En fait, l’information, c’est comme la dépendance au sucre. Même si la notion d’addiction au sucre est encore controversée, il y a un phénomène diététique attesté : dans l’alimentation, les sucres lents fournissent une énergie « sur la durée » tandis que les sucres rapides sont brûlés très rapidement… ce qui amène à en consommer tout le temps si on a opté pour une alimentation essentiellement en sucres rapides (sodas, bonbons, desserts…). Les informations, c’est un peu ça : soit ce sont des informations « sucre lents », c’est-à-dire :

  • livrées sur un rythme moins fréquent
  • avec une « digestion » (analyse, recoupements, mise en perspective, confrontation de points de vue, explication…)
  • et dans ce cas, cela va favoriser la production d’une réflexion plus profonde, et plus permanente dans les esprits.

Soit ce sont des informations « sucres rapides », et on aura alors :

  • une avalanche de nouvelles brèves pour remplacer les précédentes
  • pas de digestion, mais des faits bruts assortis d’une tentative d’interprétation rapide, ou encore des analyses simplistes menées par de faux experts (ah, les quartiers de Paris vus par Fox News « comme en Irak ou en Afghanistan »).
  • Et surtout, la succession des nouvelles rapides fera que rien ne durera… et qu’on aura un effet de manque permanent (hyper connectivité).

Quelle aura été la durée de vie du Hashtag #JeSuisCharlie ? Sucre rapide ou sucre lent ?

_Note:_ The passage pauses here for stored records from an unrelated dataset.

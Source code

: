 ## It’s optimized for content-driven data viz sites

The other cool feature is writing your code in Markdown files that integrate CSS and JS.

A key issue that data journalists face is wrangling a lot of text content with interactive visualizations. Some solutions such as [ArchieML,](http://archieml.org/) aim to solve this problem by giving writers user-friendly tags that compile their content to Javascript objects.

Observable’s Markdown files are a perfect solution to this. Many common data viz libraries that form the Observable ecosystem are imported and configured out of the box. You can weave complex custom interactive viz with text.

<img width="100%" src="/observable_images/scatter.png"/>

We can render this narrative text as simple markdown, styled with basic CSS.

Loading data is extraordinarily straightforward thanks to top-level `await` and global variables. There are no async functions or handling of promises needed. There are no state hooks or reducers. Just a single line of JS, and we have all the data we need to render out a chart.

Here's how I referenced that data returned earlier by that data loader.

Néanmoins, dans ce déferlement d’informations en continu, plus ou moins vérifiées, je vois deux signes positifs. Premièrement, c’est la marque d’une démocratie, avec les deux revers de la médaille (overdose et scoops non vérifiés, mais aussi une diffusion extrêmement rapide, alimentée et relayée par les internautes). Deuxièmement, la conscience de plus en plus aiguë pour tous que l’information transmise peut être sujette à discussion, à distorsion, voire être totalement fausse. J’y vois le développement d’un esprit critique, et mon côté optimiste se dit que pour une dépêche fausse, on aura 1 000 réactions qui rétabliront progressivement la vérité, par des discussions et des échanges. Donnez-nous une information parfois critiquable, que nous puissions nous exercer à la critiquer.

Et c’est aussi cela, une démocratie qui fonctionne.